- Born: 7 April 1968
- Died: 5 September 2001 (aged 33)

World Series of Poker
- Bracelet: 1
- Money finishes: 2
- Highest WSOP Main Event finish: None

= Hemish Shah =

English stockbroker and poker player (1968–2001)

Hemish Shah (7 April 1968 – 5 September 2001) was an English stockbroker and professional poker player. He won a World Series of Poker bracelet in 2001, and the Late Night Poker series 4, where he beat the reigning champion Simon Trumper in the final heads-up confrontation. He died of a cardiac arrest after a period of ill health.

== World Series of Poker ==
Shah won a World Series of Poker bracelet and $312,340 in 2001 for winning the $5,000 Limit Texas Hold-em event. During the event he had to leave the table at times as he was suffering from stomach cramps, but returned to win the event.
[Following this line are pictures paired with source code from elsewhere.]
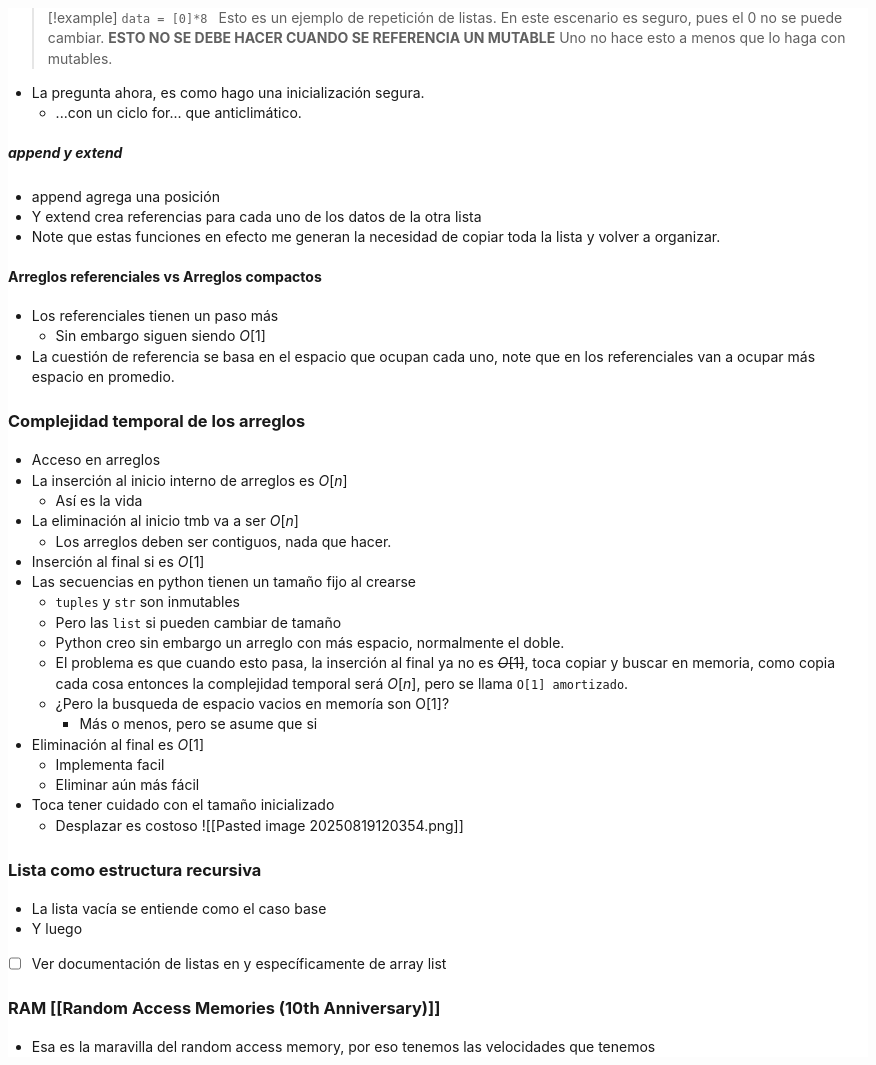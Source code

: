 
>[!example] ```data = [0]*8 ```
> Esto es un ejemplo de repetición de listas.
> En este escenario es seguro, pues el 0 no se puede cambiar. **ESTO NO SE DEBE HACER CUANDO SE REFERENCIA UN MUTABLE**
> Uno no hace esto a menos que lo haga con mutables.

* La pregunta ahora, es como hago una inicialización segura.
	* ...con un ciclo for... que anticlimático.
##### append y extend
* append agrega una posición
* Y extend crea referencias para cada uno de los datos de la otra lista
* Note que estas funciones en efecto me generan la necesidad de copiar toda la lista y volver a organizar.
#### Arreglos referenciales vs Arreglos compactos
* Los referenciales tienen un paso más
	* Sin embargo siguen siendo $O[1]$
* La cuestión de referencia se basa en el espacio que ocupan cada uno, note que en los referenciales van a ocupar más espacio en promedio.
### Complejidad temporal de los arreglos 
* Acceso en arreglos
* La inserción al inicio interno de arreglos es $O[n]$
	* Así es la vida
* La eliminación al inicio tmb va a ser $O[n]$
	* Los arreglos deben ser contiguos, nada que hacer.
* Inserción al final si es $O[1]$
* Las secuencias en python tienen un tamaño fijo al crearse
	* `tuples` y `str` son inmutables
	* Pero las `list` si pueden cambiar de tamaño
	* Python creo sin embargo un arreglo con más espacio, normalmente el doble.
	* El problema es que cuando esto pasa, la inserción al final ya no es ~~$O[1]$~~, toca copiar y buscar en memoria, como copia cada cosa entonces la complejidad temporal será $O[n]$, pero se llama `O[1] amortizado`.
	* ¿Pero la busqueda de espacio vacios en memoría son O[1]?
		* Más o menos, pero se asume que si
* Eliminación al final es $O[1]$
	* Implementa facil
	* Eliminar aún más fácil
* Toca tener cuidado con el tamaño inicializado
	* Desplazar es costoso
![[Pasted image 20250819120354.png]]
### Lista como estructura recursiva
* La lista vacía se entiende como el caso base
* Y luego 
- [ ] Ver documentación de listas en y específicamente de array list

### RAM [[Random Access Memories (10th Anniversary)]]
* Esa es la maravilla del random access memory, por eso tenemos las velocidades que tenemos
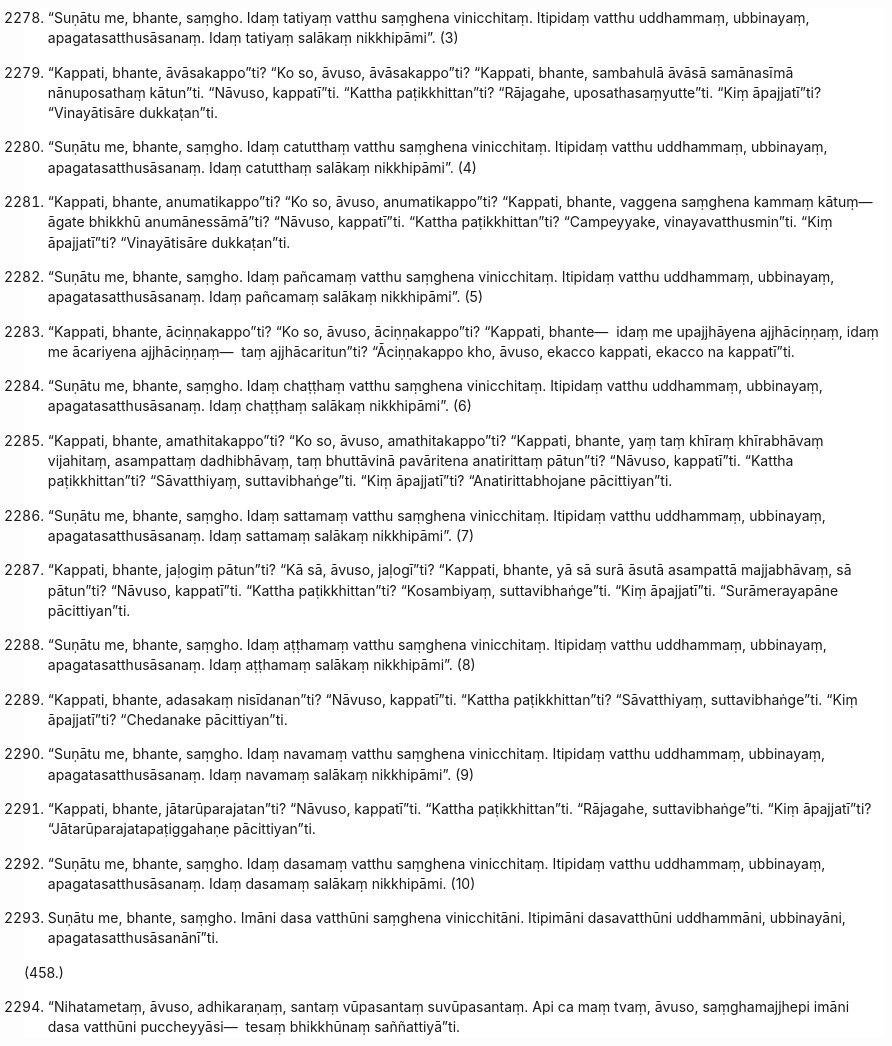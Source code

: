 2278. “Suṇātu me, bhante, saṃgho. Idaṃ tatiyaṃ vatthu saṃghena vinicchitaṃ. Itipidaṃ vatthu uddhammaṃ, ubbinayaṃ, apagatasatthusāsanaṃ. Idaṃ tatiyaṃ salākaṃ nikkhipāmi”. (3)

2279. “Kappati, bhante, āvāsakappo”ti? “Ko so, āvuso, āvāsakappo”ti? “Kappati, bhante, sambahulā āvāsā samānasīmā nānuposathaṃ kātun”ti. “Nāvuso, kappatī”ti. “Kattha paṭikkhittan”ti? “Rājagahe, uposathasaṃyutte”ti. “Kiṃ āpajjatī”ti? “Vinayātisāre dukkaṭan”ti.

2280. “Suṇātu me, bhante, saṃgho. Idaṃ catutthaṃ vatthu saṃghena vinicchitaṃ. Itipidaṃ vatthu uddhammaṃ, ubbinayaṃ, apagatasatthusāsanaṃ. Idaṃ catutthaṃ salākaṃ nikkhipāmi”. (4)

2281. “Kappati, bhante, anumatikappo”ti? “Ko so, āvuso, anumatikappo”ti? “Kappati, bhante, vaggena saṃghena kammaṃ kātuṃ—  āgate bhikkhū anumānessāmā”ti? “Nāvuso, kappatī”ti. “Kattha paṭikkhittan”ti? “Campeyyake, vinayavatthusmin”ti. “Kiṃ āpajjatī”ti? “Vinayātisāre dukkaṭan”ti.

2282. “Suṇātu me, bhante, saṃgho. Idaṃ pañcamaṃ vatthu saṃghena vinicchitaṃ. Itipidaṃ vatthu uddhammaṃ, ubbinayaṃ, apagatasatthusāsanaṃ. Idaṃ pañcamaṃ salākaṃ nikkhipāmi”. (5)

2283. “Kappati, bhante, āciṇṇakappo”ti? “Ko so, āvuso, āciṇṇakappo”ti? “Kappati, bhante—  idaṃ me upajjhāyena ajjhāciṇṇaṃ, idaṃ me ācariyena ajjhāciṇṇaṃ—  taṃ ajjhācaritun”ti? “Āciṇṇakappo kho, āvuso, ekacco kappati, ekacco na kappatī”ti.

2284. “Suṇātu me, bhante, saṃgho. Idaṃ chaṭṭhaṃ vatthu saṃghena vinicchitaṃ. Itipidaṃ vatthu uddhammaṃ, ubbinayaṃ, apagatasatthusāsanaṃ. Idaṃ chaṭṭhaṃ salākaṃ nikkhipāmi”. (6)

2285. “Kappati, bhante, amathitakappo”ti? “Ko so, āvuso, amathitakappo”ti? “Kappati, bhante, yaṃ taṃ khīraṃ khīrabhāvaṃ vijahitaṃ, asampattaṃ dadhibhāvaṃ, taṃ bhuttāvinā pavāritena anatirittaṃ pātun”ti? “Nāvuso, kappatī”ti. “Kattha paṭikkhittan”ti? “Sāvatthiyaṃ, suttavibhaṅge”ti. “Kiṃ āpajjatī”ti? “Anatirittabhojane pācittiyan”ti.

2286. “Suṇātu me, bhante, saṃgho. Idaṃ sattamaṃ vatthu saṃghena vinicchitaṃ. Itipidaṃ vatthu uddhammaṃ, ubbinayaṃ, apagatasatthusāsanaṃ. Idaṃ sattamaṃ salākaṃ nikkhipāmi”. (7)

2287. “Kappati, bhante, jaḷogiṃ pātun”ti? “Kā sā, āvuso, jaḷogī”ti? “Kappati, bhante, yā sā surā āsutā asampattā majjabhāvaṃ, sā pātun”ti? “Nāvuso, kappatī”ti. “Kattha paṭikkhittan”ti? “Kosambiyaṃ, suttavibhaṅge”ti. “Kiṃ āpajjatī”ti. “Surāmerayapāne pācittiyan”ti.

2288. “Suṇātu me, bhante, saṃgho. Idaṃ aṭṭhamaṃ vatthu saṃghena vinicchitaṃ. Itipidaṃ vatthu uddhammaṃ, ubbinayaṃ, apagatasatthusāsanaṃ. Idaṃ aṭṭhamaṃ salākaṃ nikkhipāmi”. (8)

2289. “Kappati, bhante, adasakaṃ nisīdanan”ti? “Nāvuso, kappatī”ti. “Kattha paṭikkhittan”ti? “Sāvatthiyaṃ, suttavibhaṅge”ti. “Kiṃ āpajjatī”ti? “Chedanake pācittiyan”ti.

2290. “Suṇātu me, bhante, saṃgho. Idaṃ navamaṃ vatthu saṃghena vinicchitaṃ. Itipidaṃ vatthu uddhammaṃ, ubbinayaṃ, apagatasatthusāsanaṃ. Idaṃ navamaṃ salākaṃ nikkhipāmi”. (9)

2291. “Kappati, bhante, jātarūparajatan”ti? “Nāvuso, kappatī”ti. “Kattha paṭikkhittan”ti. “Rājagahe, suttavibhaṅge”ti. “Kiṃ āpajjatī”ti? “Jātarūparajatapaṭiggahaṇe pācittiyan”ti.

2292. “Suṇātu me, bhante, saṃgho. Idaṃ dasamaṃ vatthu saṃghena vinicchitaṃ. Itipidaṃ vatthu uddhammaṃ, ubbinayaṃ, apagatasatthusāsanaṃ. Idaṃ dasamaṃ salākaṃ nikkhipāmi. (10)

2293. Suṇātu me, bhante, saṃgho. Imāni dasa vatthūni saṃghena vinicchitāni. Itipimāni dasavatthūni uddhammāni, ubbinayāni, apagatasatthusāsanānī”ti.

(458.)

2294. “Nihatametaṃ, āvuso, adhikaraṇaṃ, santaṃ vūpasantaṃ suvūpasantaṃ. Api ca maṃ tvaṃ, āvuso, saṃghamajjhepi imāni dasa vatthūni puccheyyāsi—  tesaṃ bhikkhūnaṃ saññattiyā”ti.
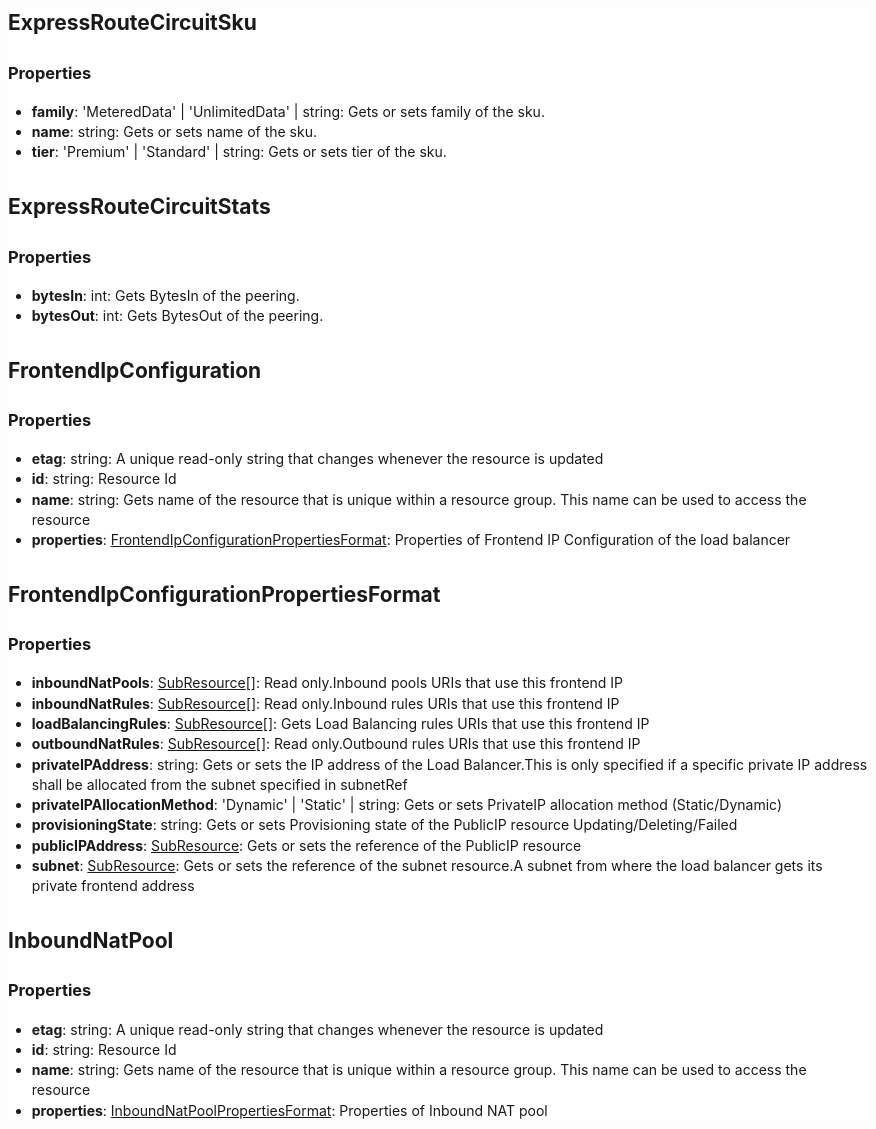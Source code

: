 ## ExpressRouteCircuitSku
### Properties
* **family**: 'MeteredData' | 'UnlimitedData' | string: Gets or sets family of the sku.
* **name**: string: Gets or sets name of the sku.
* **tier**: 'Premium' | 'Standard' | string: Gets or sets tier of the sku.

## ExpressRouteCircuitStats
### Properties
* **bytesIn**: int: Gets BytesIn of the peering.
* **bytesOut**: int: Gets BytesOut of the peering.

## FrontendIpConfiguration
### Properties
* **etag**: string: A unique read-only string that changes whenever the resource is updated
* **id**: string: Resource Id
* **name**: string: Gets name of the resource that is unique within a resource group. This name can be used to access the resource
* **properties**: [FrontendIpConfigurationPropertiesFormat](#frontendipconfigurationpropertiesformat): Properties of Frontend IP Configuration of the load balancer

## FrontendIpConfigurationPropertiesFormat
### Properties
* **inboundNatPools**: [SubResource](#subresource)[]: Read only.Inbound pools URIs that use this frontend IP
* **inboundNatRules**: [SubResource](#subresource)[]: Read only.Inbound rules URIs that use this frontend IP
* **loadBalancingRules**: [SubResource](#subresource)[]: Gets Load Balancing rules URIs that use this frontend IP
* **outboundNatRules**: [SubResource](#subresource)[]: Read only.Outbound rules URIs that use this frontend IP
* **privateIPAddress**: string: Gets or sets the IP address of the Load Balancer.This is only specified if a specific private IP address shall be allocated from the subnet specified in subnetRef
* **privateIPAllocationMethod**: 'Dynamic' | 'Static' | string: Gets or sets PrivateIP allocation method (Static/Dynamic)
* **provisioningState**: string: Gets or sets Provisioning state of the PublicIP resource Updating/Deleting/Failed
* **publicIPAddress**: [SubResource](#subresource): Gets or sets the reference of the PublicIP resource
* **subnet**: [SubResource](#subresource): Gets or sets the reference of the subnet resource.A subnet from where the load balancer gets its private frontend address

## InboundNatPool
### Properties
* **etag**: string: A unique read-only string that changes whenever the resource is updated
* **id**: string: Resource Id
* **name**: string: Gets name of the resource that is unique within a resource group. This name can be used to access the resource
* **properties**: [InboundNatPoolPropertiesFormat](#inboundnatpoolpropertiesformat): Properties of Inbound NAT pool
He went to hospital upon returning to England, but suffered a cardiac arrest at 03:00 GMT on 5 September 2001 and died, aged 33.

The Guardian reported 'in a world of B&H, Jack Daniels, all-nighters and steak, Hemish didn't smoke, didn't drink, talked clean, ate vegetarian, lived with his mother, honoured his religion', and his death shocked the poker world.